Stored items

________________

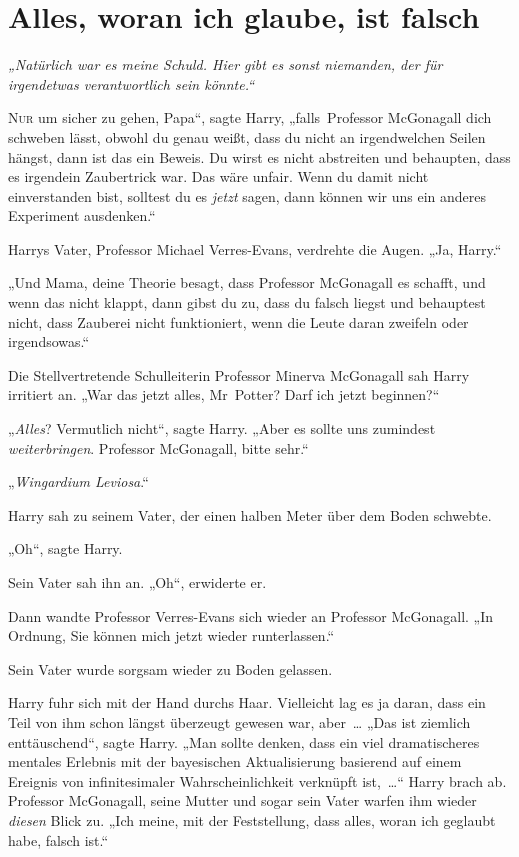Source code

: \chapter{Alles, woran ich glaube, ist falsch}

\emph{„Natürlich war es meine Schuld. Hier gibt es sonst niemanden, der für irgendetwas verantwortlich sein könnte.“}

\later

\lettrine[ante=„]{N}{ur} um sicher zu gehen, Papa“, sagte Harry, „falls Professor McGonagall dich schweben lässt, obwohl du genau weißt, dass du nicht an irgendwelchen Seilen hängst, dann ist das ein Beweis. Du wirst es nicht abstreiten und behaupten, dass es irgendein Zaubertrick war. Das wäre unfair. Wenn du damit nicht einverstanden bist, solltest du es \emph{jetzt} sagen, dann können wir uns ein anderes Experiment ausdenken.“

Harrys Vater, Professor Michael Verres-Evans, verdrehte die Augen. „Ja, Harry.“

„Und Mama, deine Theorie besagt, dass Professor McGonagall es schafft, und wenn das nicht klappt, dann gibst du zu, dass du falsch liegst und behauptest nicht, dass Zauberei nicht funktioniert, wenn die Leute daran zweifeln oder irgendsowas.“

Die Stellvertretende Schulleiterin Professor Minerva McGonagall sah Harry irritiert an. „War das jetzt alles, Mr~Potter? Darf ich jetzt beginnen?“

„\emph{Alles}? Vermutlich nicht“, sagte Harry. „Aber es sollte uns zumindest \emph{weiterbringen}. Professor McGonagall, bitte sehr.“

„\emph{Wingardium Leviosa}.“

Harry sah zu seinem Vater, der einen halben Meter über dem Boden schwebte.

„Oh“, sagte Harry.

Sein Vater sah ihn an. „Oh“, erwiderte er.

Dann wandte Professor Verres-Evans sich wieder an Professor McGonagall. „In Ordnung, Sie können mich jetzt wieder runterlassen.“

Sein Vater wurde sorgsam wieder zu Boden gelassen.

Harry fuhr sich mit der Hand durchs Haar. Vielleicht lag es ja daran, dass ein Teil von ihm schon längst überzeugt gewesen war, aber … „Das ist ziemlich enttäuschend“, sagte Harry. „Man sollte denken, dass ein viel dramatischeres mentales Erlebnis mit der bayesischen Aktualisierung basierend auf einem Ereignis von infinitesimaler Wahrscheinlichkeit verknüpft ist, …“ Harry brach ab. Professor McGonagall, seine Mutter und sogar sein Vater warfen ihm wieder \emph{diesen} Blick zu. „Ich meine, mit der Feststellung, dass alles, woran ich geglaubt habe, falsch ist.“

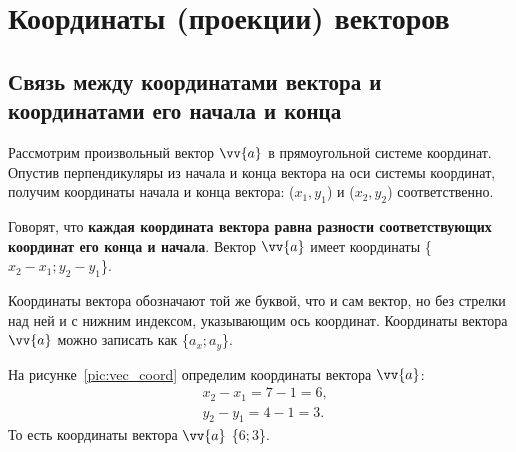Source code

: \section{Координаты (проекции) векторов}

\subsection{Связь между координатами вектора и координатами
его начала и конца}
Рассмотрим произвольный вектор $\vv{a}$ в прямоугольной системе координат.
Опустив перпендикуляры из начала и конца вектора на оси системы координат,
получим координаты начала и конца вектора: ($x_1, y_1$) и ($x_2, y_2$)
соответственно.

Говорят, что \textbf{каждая координата вектора равна разности соответствующих
координат его конца и начала}.
Вектор $\vv{a}$ имеет координаты {\large\{$x_2-x_1; y_2-y_1$\}}.

Координаты вектора обозначают той же буквой, что и сам вектор, но без стрелки над ней
и с нижним индексом, указывающим ось координат. Координаты вектора $\vv{a}$ можно записать
как {\large\{$a_x; a_y$\}}.

На рисунке~\ref{pic:vec_coord} определим координаты вектора $\vv{a}$:
\begin{align*}
  &x_2-x_1 = 7 -1 = 6,\\
  &y_2-y_1 = 4-1=3.
\end{align*}
То есть координаты вектора $\vv{a}$ \{$6; 3$\}.

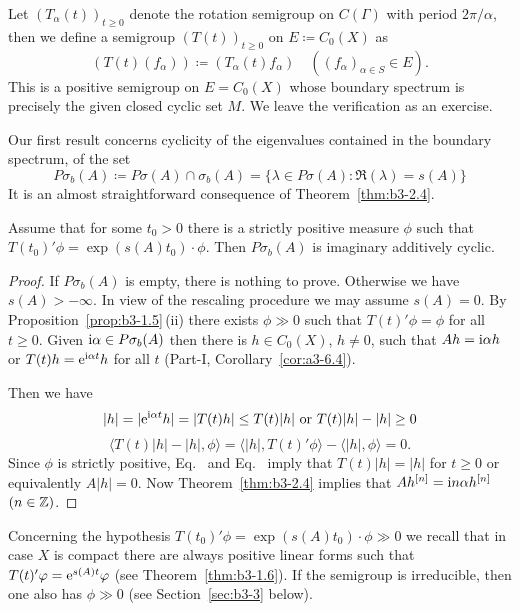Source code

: \begin{examples}
\begin{enumerate}[\upshape (i), wide, labelindent=.25em]
Let $(T_{\alpha}(t))_{t \geq 0}$ denote the rotation semigroup on $C(\Gamma)$ with period $2\pi/\alpha$, then we define a semigroup $(T(t))_{t \geq 0}$ on $E \coloneq C_{0}(X)$ as
	\[
	(T(t)(f_{\alpha})) \coloneq (T_{\alpha}(t)f_{\alpha}) \quad ((f_{\alpha})_{\alpha \in S} \in E).
	\]
	This is a positive semigroup on $E = C_{0}(X)$ whose boundary spectrum is precisely the given closed cyclic set $M$.
	We leave the verification as an exercise.
	
\end{enumerate}
\end{examples}
Our first result concerns cyclicity of the eigenvalues contained in the boundary spectrum, \ie of the set
	\[
	P\sigma_{b}(A) \coloneq P\sigma(A) \cap \sigma_{b}(A) = \{\lambda \in P\sigma(A) \colon \Re(\lambda)  = s(A)\}
	\]
	It is an almost straightforward consequence of Theorem~\ref{thm:b3-2.4}.
	\begin{proposition}\label{prop:b3-2.7}
		
		Assume that for some $t_{0} > 0$ there is a strictly positive measure $\phi$ such that $T(t_{0})'\phi = \exp(s(A)t_{0})\cdot\phi$.
		Then $P\sigma_{b}(A)$ is imaginary additively cyclic.
	\end{proposition}
\begin{proof}
If\/ $P\sigma_{b}(A)$ is empty, there is nothing to prove.
Otherwise we have $s(A) > -\infty$.
In view of the rescaling procedure we may assume $s(A) = 0$.
By Proposition~\ref{prop:b3-1.5}\,(ii) there exists $\phi \gg 0$ such that $T(t)'\phi = \phi$ for all $t \geq 0$.
Given $\im \alpha \in P\sigma_{b}(A)$ then there is $h \in C_{0}(X)$, $h \neq 0$, such that $Ah = \im\alpha h$ or $T(t)h = \eu^{\im\alpha t}h$ for all $t$ (Part-I, Corollary~\ref{cor:a3-6.4}).

	Then we have
	\begin{equation}\label{eq:b3-2.14}
		|h| = |\eu^{\im\alpha t}h| = |T(t)h| \leq T(t)|h| \text{ or } T(t)|h| - |h| \geq 0
	\end{equation}
	\begin{equation}\label{eq:b3-2.15}
		\langle T(t)|h| - |h|,\phi \rangle = \langle |h|,T(t)'\phi \rangle - \langle |h|,\phi \rangle = 0.
	\end{equation}
	Since $\phi$ is strictly positive, Eq.~  and Eq.~ imply that $T(t)|h| = |h|$ for $t \geq 0$ or equivalently $A|h| = 0$.
	Now Theorem~\ref{thm:b3-2.4} implies that $Ah^{[n]} = \im n\alpha h^{[n]}$ $(n \in \Z)$.
\end{proof}
Concerning the hypothesis $T(t_{0})'\phi = \exp(s(A)t_{0})\cdot\phi \gg 0$ we recall that in case $X$ is compact there are always positive linear forms such that $T(t)'\phi = \eu^{s(A)t}\phi$ (see Theorem~\ref{thm:b3-1.6}).
If the semigroup is irreducible, then one also has $\phi \gg 0$ (see Section~\ref{sec:b3-3} below).

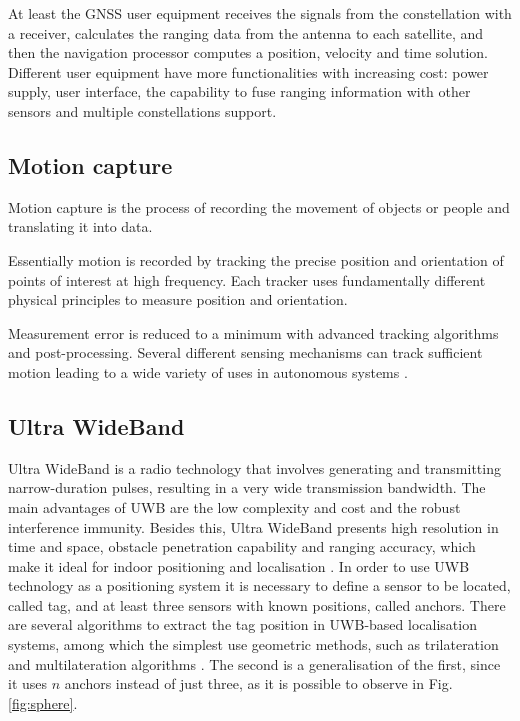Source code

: \documentclass[journal]{IEEEtran}
\begin{document}
At least the GNSS user equipment receives the signals from the constellation with a receiver, calculates the ranging data from the antenna to each satellite, and then the navigation processor computes a position, velocity and time solution. Different user equipment have more functionalities with increasing cost: power supply, user interface, the capability to fuse ranging information with other sensors and multiple constellations support.

\subsection{Motion capture} 
Motion capture is the process of recording the movement of objects or people and translating it into data. 

Essentially motion is recorded by tracking the precise position and orientation of points of interest at high frequency. Each tracker uses fundamentally different physical principles to measure position and orientation.

Measurement error is reduced to a minimum with advanced tracking algorithms and post-processing. Several different sensing mechanisms can track sufficient motion leading to a wide variety of uses in autonomous systems \cite{Rahul2018ReviewOM}. 

\subsection{Ultra WideBand}
Ultra WideBand is a radio technology that involves generating and transmitting narrow-duration pulses, resulting in a very wide transmission bandwidth. The main advantages of UWB are the low complexity and cost and the robust interference immunity. Besides this, Ultra WideBand presents high resolution in time and space, obstacle penetration capability and ranging accuracy, which make it ideal for indoor positioning and localisation \cite{uwb_advantages}. In order to use UWB technology as a positioning system it is necessary to define a sensor to be located, called tag, and at least three sensors with known positions, called anchors. There are several algorithms to extract the tag position in UWB-based localisation systems, among which the simplest use geometric methods, such as trilateration and multilateration algorithms \cite{uwb_algorithms}. The second is a generalisation of the first, since it uses $n$ anchors instead of just three, as it is possible to observe in Fig. \ref{fig:sphere}. 
\end{document}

________________

## Required work
Lines from the entries that contain the string "least" are what must be copied.

## Task output
At least the GNSS user equipment receives the signals from the constellation with a receiver, calculates the ranging data from the antenna to each satellite, and then the navigation processor computes a position, velocity and time solution. Different user equipment have more functionalities with increasing cost: power supply, user interface, the capability to fuse ranging information with other sensors and multiple constellations support.
Ultra WideBand is a radio technology that involves generating and transmitting narrow-duration pulses, resulting in a very wide transmission bandwidth. The main advantages of UWB are the low complexity and cost and the robust interference immunity. Besides this, Ultra WideBand presents high resolution in time and space, obstacle penetration capability and ranging accuracy, which make it ideal for indoor positioning and localisation \cite{uwb_advantages}. In order to use UWB technology as a positioning system it is necessary to define a sensor to be located, called tag, and at least three sensors with known positions, called anchors. There are several algorithms to extract the tag position in UWB-based localisation systems, among which the simplest use geometric methods, such as trilateration and multilateration algorithms \cite{uwb_algorithms}. The second is a generalisation of the first, since it uses $n$ anchors instead of just three, as it is possible to observe in Fig. \ref{fig:sphere}. 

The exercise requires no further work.